A six mois des JO de Rio, l'athlétisme kényan s'enfonce un peu plus avec la suspension de son directeur général, soupçonné de corruption pour couvrir des cas de dopage, faisant de plus en plus du Kenya le frère siamois de la Russie, actuellement suspendue pour les mêmes raisons. Dans deux semaines, les 10 et 11 mars à Monaco, la Russie en saura plus sur la possibilité de voir ses athlètes participer ou non aux jeux Olympiques, avec la réunion du conseil de la Fédération internationale (IAAF). Le gouvernement de l'instance y examinera les premières conclusions de la commission d'évaluation chargée de vérifier les efforts consentis par les Russes. En attendant, le Kenya prend le relais et fait grossir le caillou pourtant déjà massif dans la chaussure de l'athlétisme mondial, en plein scandale. Cette fois-ci, c'est le directeur général de la Fédération kényane d'athlétisme (AK), Isaac Mwangi, qui est suspendu six mois — c'est-à-dire jusqu'au lendemain de la fin des Jeux de Rio (5-21 août) — de toutes fonctions. Et cela « dans l'intérêt de l'intégrité de ce sport », écrit la commission d'éthique de l'IAAF dans son communiqué dévastateur. L'intégrité de l'athlétisme : c'est déjà pour cette noble cause que les trois plus hauts responsables de l'AK avaient été suspendus de toutes fonctions le 30 novembre 2015, par cette même commission d'éthique. Isaiah Kiplagat, alors président de l'AK, son vice-président David Okeyo, également membre du conseil de l'IAAF, et Joseph Kinyua, trésorier de l'AK, avaient été priés de se mettre en retrait.
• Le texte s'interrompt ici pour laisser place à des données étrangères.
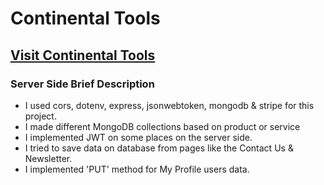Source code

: # Continental Tools

## [Visit Continental Tools](https://continental-tools.web.app/)

### Server Side Brief Description

* I used cors, dotenv, express, jsonwebtoken, mongodb & stripe for this project.
* I made different MongoDB collections based on product or service
* I implemented JWT on some places on the server side.
* I tried to save data on database from pages like the Contact Us & Newsletter.
* I implemented 'PUT' method for My Profile users data.
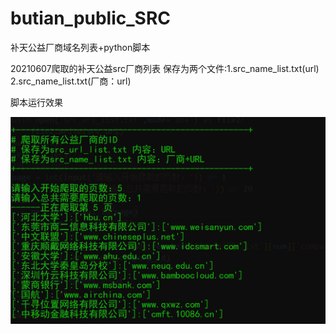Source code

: # butian_public_SRC
补天公益厂商域名列表+python脚本

20210607爬取的补天公益src厂商列表
保存为两个文件:1.src_name_list.txt(url) 2.src_name_list.txt(厂商：url)

脚本运行效果

![](爬取示例图.png)
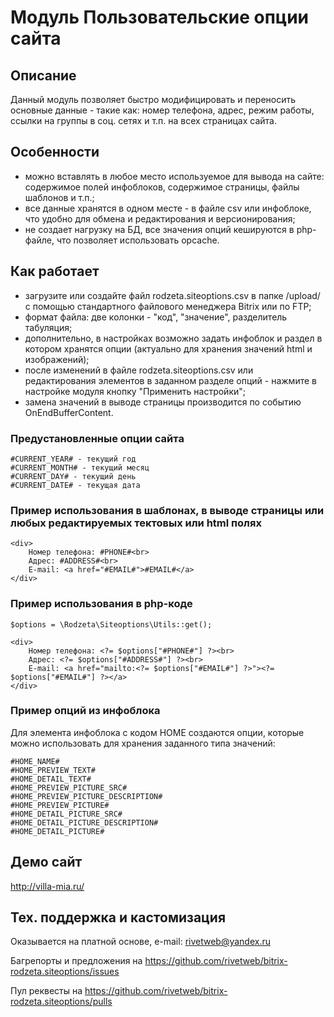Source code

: ﻿
# Модуль Пользовательские опции сайта

## Описание

Данный модуль позволяет быстро модифицировать и переносить основные данные - такие как: номер телефона, адрес, режим работы, ссылки на группы в соц. сетях и т.п. на всех страницах сайта. 

## Особенности

- можно вставлять в любое место используемое для вывода на сайте: содержимое полей инфоблоков, содержимое страницы, файлы шаблонов и т.п.;
- все данные хранятся в одном месте - в файле csv или инфоблоке, что удобно для обмена и редактирования и версионирования;
- не создает нагрузку на БД, все значения опций кешируются в php-файле, что позволяет использовать opcache.

## Как работает

- загрузите или создайте файл rodzeta.siteoptions.csv в папке /upload/ с помощью стандартного файлового менеджера Bitrix или по FTP;
- формат файла: две колонки - "код", "значение", разделитель табуляция;
- дополнительно, в настройках возможно задать инфоблок и раздел в котором хранятся опции (актуально для хранения значений html и изображений);
- после изменений в файле rodzeta.siteoptions.csv или редактирования элементов в заданном разделе опций - нажмите в настройке модуля кнопку "Применить настройки";
- замена значений в выводе страницы производится по событию OnEndBufferContent.

### Предустановленные опции сайта

    #CURRENT_YEAR# - текущий год 
    #CURRENT_MONTH# - текущий месяц 
    #CURRENT_DAY# - текущий день 
    #CURRENT_DATE# - текущая дата
    
### Пример использования в шаблонах, в выводе страницы или любых редактируемых тектовых или html полях 

    <div>
        Номер телефона: #PHONE#<br>
        Адрес: #ADDRESS#<br>
        E-mail: <a href="#EMAIL#">#EMAIL#</a>
    </div>

### Пример использования в php-коде
    
    $options = \Rodzeta\Siteoptions\Utils::get();
    
    <div>
        Номер телефона: <?= $options["#PHONE#"] ?><br>
        Адрес: <?= $options["#ADDRESS#"] ?><br>
        E-mail: <a href="mailto:<?= $options["#EMAIL#"] ?>"><?= $options["#EMAIL#"] ?></a>
    </div>

### Пример опций из инфоблока

Для элемента инфоблока с кодом HOME создаются опции, которые можно использовать для хранения заданного типа значений:

    #HOME_NAME#
    #HOME_PREVIEW_TEXT#
    #HOME_DETAIL_TEXT#
    #HOME_PREVIEW_PICTURE_SRC#
    #HOME_PREVIEW_PICTURE_DESCRIPTION#
    #HOME_PREVIEW_PICTURE#
    #HOME_DETAIL_PICTURE_SRC#
    #HOME_DETAIL_PICTURE_DESCRIPTION#
    #HOME_DETAIL_PICTURE#

## Демо сайт

http://villa-mia.ru/

## Тех. поддержка и кастомизация

Оказывается на платной основе, e-mail: rivetweb@yandex.ru

Багрепорты и предложения на https://github.com/rivetweb/bitrix-rodzeta.siteoptions/issues

Пул реквесты на https://github.com/rivetweb/bitrix-rodzeta.siteoptions/pulls
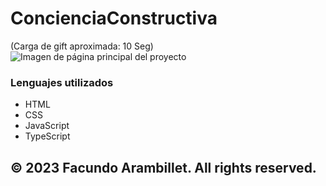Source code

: # ConcienciaConstructiva
(Carga de gift aproximada: 10 Seg)
![Imagen de página principal del proyecto](https://github.com/facundoArambillet/Proyecto-Final-PFS2022/blob/main/tp-final/animation.gif)

### Lenguajes utilizados 

- HTML
- CSS
- JavaScript
- TypeScript

## © 2023 Facundo Arambillet. All rights reserved.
L'ex-chef des armées à la rescousse Le lendemain, aux grands maux, les grands remèdes : l'AK avait désigné l'ancien chef des armées, Jackson Tuwei, pour prendre la tête de l'instance et y remettre de l'ordre. Il reste visiblement beaucoup de travail à faire, comme en atteste cette nouvelle suspension d'un haut dirigeant. Et cette affaire ouvre la voie à une « russisation » du cas kényan. Mwangi a en effet été accusé nommément la semaine dernière par deux athlètes kényanes de leur avoir demandé un pot-de-vin en 2015 en échange d'une réduction de leur suspension pour dopage. Un fait nouveau, et exactement le même type de fraude qui a fait plonger la Russie. Francisca Koki Manunga (400 m haies) et Joyce Zakari (400 m) l'accusent d'avoir demandé le 16 octobre 2015 que lui soient versés 2,5 millions de shillings (environ 21.000 euros) en échange de suspensions allégées. Les deux athlètes avaient été contrôlées positives à un produit masquant interdit lors des Mondiaux de Pékin en août 2015. Elles ont, selon leurs affirmations, refusé le marché proposé par Mwangi et, fin novembre 2015, la Fédération kényane les suspendait pour quatre ans. Dès lors, que peut faire l'IAAF à l'égard du Kenya, berceau des plus beaux coureurs de fond, et pays qui a terminé — pour la première fois de son histoire — en tête du tableau des médailles lors des derniers Mondiaux de Pékin ?
L'étau se resserre Le manque de preuves de dopage et de corruption, c'est ce qui séparait pour le moment le cas kényan du cas russe : si les enquêtes confirment les accusations, les coureurs des Hauts-Plateaux ont du souci à se faire. D'autant que l'étau se resserrait déjà : le 14 janvier, Dick Pound, président de la commission d'enquête indépendante de l'Agence mondiale antidopage (AMA) qui a fait tomber la Russie, avait déclaré qu'il « y (avait) clairement un problème avec le Kenya », tout en précisant n'avoir pas enquêté spécifiquement sur ce pays. Jeudi dernier, le président de l'IAAF, Sebastian Coe, avait rappelé qu'il n'hésiterait pas à bannir des jeux Olympiques les nations qui trichent avec le dopage, notamment le Kenya si cela était avéré. « Nous savons qu'un nombre disproportionné de dégâts en termes de réputation sont causés par relativement peu de pays et nous devons être proactifs », avait déclaré Coe. « Oui, si ça veut dire les exclure des Championnats du monde ou des jeux Olympiques, alors nous devrons le faire », avait-il ajouté. En urgence, le Kenya avait fait savoir qu'il était déterminé à « travailler avec l'AMA » pour mettre en place « une agence antidopage opérationnelle dans un délai de deux mois ». Pour le Kenya aussi, désormais le temps semble compté.